:: Dataset entries ::
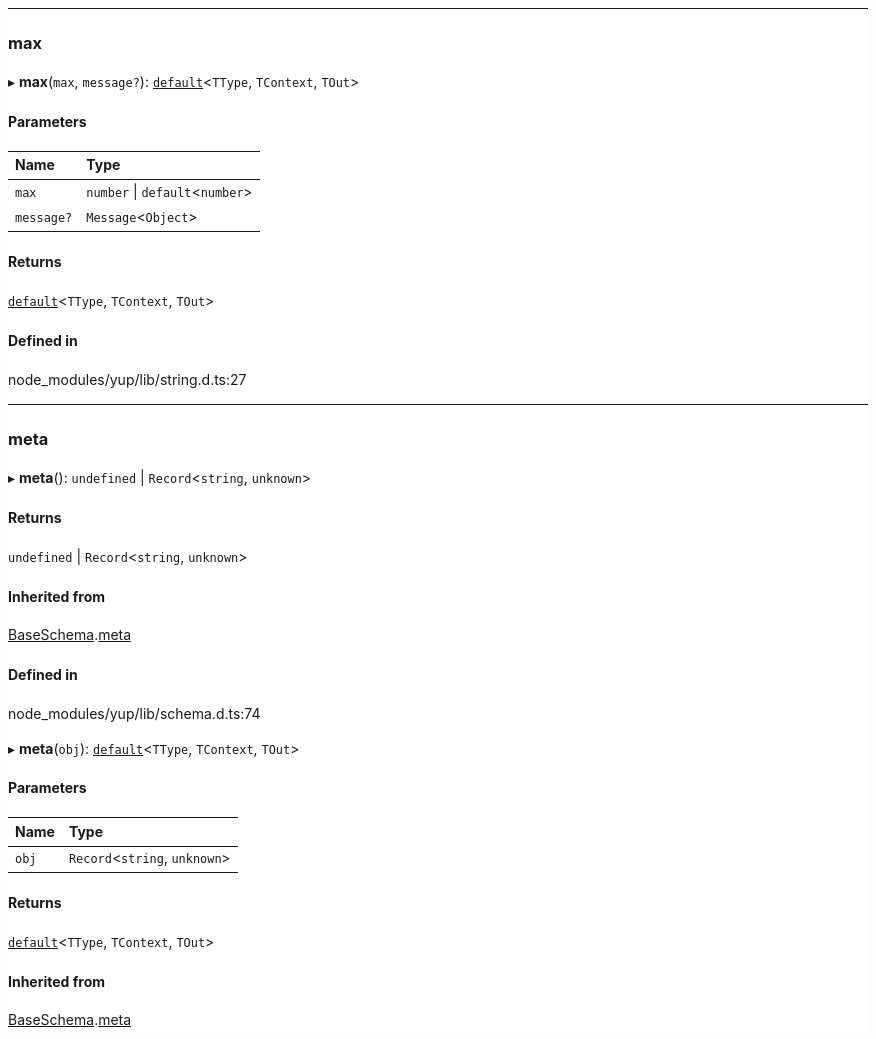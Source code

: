 ___

### max

▸ **max**(`max`, `message?`): [`default`](yupEth.default.md)<`TType`, `TContext`, `TOut`\>

#### Parameters

| Name | Type |
| :------ | :------ |
| `max` | `number` \| `default`<`number`\> |
| `message?` | `Message`<`Object`\> |

#### Returns

[`default`](yupEth.default.md)<`TType`, `TContext`, `TOut`\>

#### Defined in

node_modules/yup/lib/string.d.ts:27

___

### meta

▸ **meta**(): `undefined` \| `Record`<`string`, `unknown`\>

#### Returns

`undefined` \| `Record`<`string`, `unknown`\>

#### Inherited from

[BaseSchema](yupEth.BaseSchema.md).[meta](yupEth.BaseSchema.md#meta)

#### Defined in

node_modules/yup/lib/schema.d.ts:74

▸ **meta**(`obj`): [`default`](yupEth.default.md)<`TType`, `TContext`, `TOut`\>

#### Parameters

| Name | Type |
| :------ | :------ |
| `obj` | `Record`<`string`, `unknown`\> |

#### Returns

[`default`](yupEth.default.md)<`TType`, `TContext`, `TOut`\>

#### Inherited from

[BaseSchema](yupEth.BaseSchema.md).[meta](yupEth.BaseSchema.md#meta)
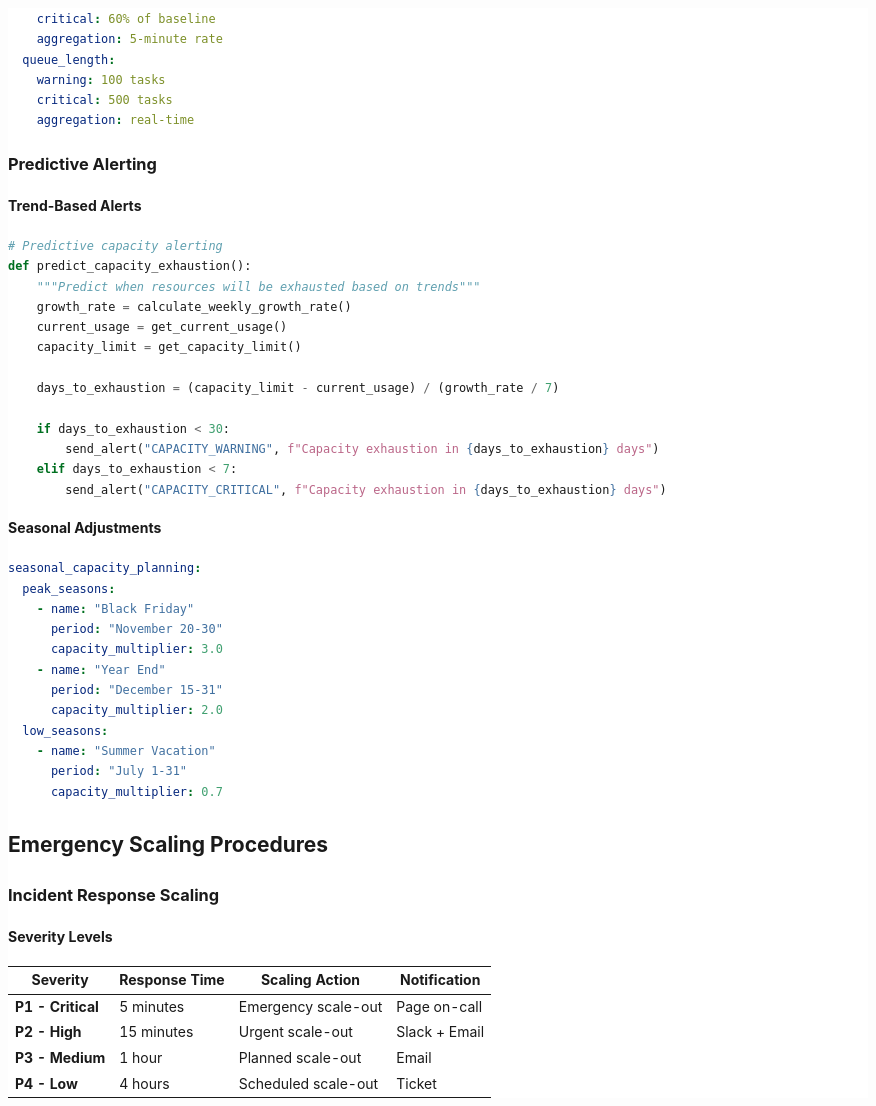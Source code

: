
 ```yaml
    critical: 60% of baseline
    aggregation: 5-minute rate
  queue_length:
    warning: 100 tasks
    critical: 500 tasks
    aggregation: real-time
```

### Predictive Alerting

#### Trend-Based Alerts
```python
# Predictive capacity alerting
def predict_capacity_exhaustion():
    """Predict when resources will be exhausted based on trends"""
    growth_rate = calculate_weekly_growth_rate()
    current_usage = get_current_usage()
    capacity_limit = get_capacity_limit()
    
    days_to_exhaustion = (capacity_limit - current_usage) / (growth_rate / 7)
    
    if days_to_exhaustion < 30:
        send_alert("CAPACITY_WARNING", f"Capacity exhaustion in {days_to_exhaustion} days")
    elif days_to_exhaustion < 7:
        send_alert("CAPACITY_CRITICAL", f"Capacity exhaustion in {days_to_exhaustion} days")
```

#### Seasonal Adjustments
```yaml
seasonal_capacity_planning:
  peak_seasons:
    - name: "Black Friday"
      period: "November 20-30"
      capacity_multiplier: 3.0
    - name: "Year End"
      period: "December 15-31"
      capacity_multiplier: 2.0
  low_seasons:
    - name: "Summer Vacation"
      period: "July 1-31"
      capacity_multiplier: 0.7
```

## Emergency Scaling Procedures

### Incident Response Scaling

#### Severity Levels
| Severity | Response Time | Scaling Action | Notification |
|----------|---------------|----------------|--------------|
| **P1 - Critical** | 5 minutes | Emergency scale-out | Page on-call |
| **P2 - High** | 15 minutes | Urgent scale-out | Slack + Email |
| **P3 - Medium** | 1 hour | Planned scale-out | Email |
| **P4 - Low** | 4 hours | Scheduled scale-out | Ticket |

:: Exercise description ::
Restate each line of the records exactly; pictures do not belong in the copy.

:: Solution to the problem ::
Source code

: ___

### max

▸ **max**(`max`, `message?`): [`default`](yupEth.default.md)<`TType`, `TContext`, `TOut`\>

#### Parameters

| Name | Type |
| :------ | :------ |
| `max` | `number` \| `default`<`number`\> |
| `message?` | `Message`<`Object`\> |

#### Returns

[`default`](yupEth.default.md)<`TType`, `TContext`, `TOut`\>

#### Defined in

node_modules/yup/lib/string.d.ts:27

___

### meta

▸ **meta**(): `undefined` \| `Record`<`string`, `unknown`\>

#### Returns

`undefined` \| `Record`<`string`, `unknown`\>

#### Inherited from

[BaseSchema](yupEth.BaseSchema.md).[meta](yupEth.BaseSchema.md#meta)

#### Defined in

node_modules/yup/lib/schema.d.ts:74

▸ **meta**(`obj`): [`default`](yupEth.default.md)<`TType`, `TContext`, `TOut`\>

#### Parameters

| Name | Type |
| :------ | :------ |
| `obj` | `Record`<`string`, `unknown`\> |

#### Returns

[`default`](yupEth.default.md)<`TType`, `TContext`, `TOut`\>

#### Inherited from

[BaseSchema](yupEth.BaseSchema.md).[meta](yupEth.BaseSchema.md#meta)
Source code

:
 ```yaml
    critical: 60% of baseline
    aggregation: 5-minute rate
  queue_length:
    warning: 100 tasks
    critical: 500 tasks
    aggregation: real-time
```

### Predictive Alerting

#### Trend-Based Alerts
```python
# Predictive capacity alerting
def predict_capacity_exhaustion():
    """Predict when resources will be exhausted based on trends"""
    growth_rate = calculate_weekly_growth_rate()
    current_usage = get_current_usage()
    capacity_limit = get_capacity_limit()
    
    days_to_exhaustion = (capacity_limit - current_usage) / (growth_rate / 7)
    
    if days_to_exhaustion < 30:
        send_alert("CAPACITY_WARNING", f"Capacity exhaustion in {days_to_exhaustion} days")
    elif days_to_exhaustion < 7:
        send_alert("CAPACITY_CRITICAL", f"Capacity exhaustion in {days_to_exhaustion} days")
```

#### Seasonal Adjustments
```yaml
seasonal_capacity_planning:
  peak_seasons:
    - name: "Black Friday"
      period: "November 20-30"
      capacity_multiplier: 3.0
    - name: "Year End"
      period: "December 15-31"
      capacity_multiplier: 2.0
  low_seasons:
    - name: "Summer Vacation"
      period: "July 1-31"
      capacity_multiplier: 0.7
```

## Emergency Scaling Procedures

### Incident Response Scaling

#### Severity Levels
| Severity | Response Time | Scaling Action | Notification |
|----------|---------------|----------------|--------------|
| **P1 - Critical** | 5 minutes | Emergency scale-out | Page on-call |
| **P2 - High** | 15 minutes | Urgent scale-out | Slack + Email |
| **P3 - Medium** | 1 hour | Planned scale-out | Email |
| **P4 - Low** | 4 hours | Scheduled scale-out | Ticket |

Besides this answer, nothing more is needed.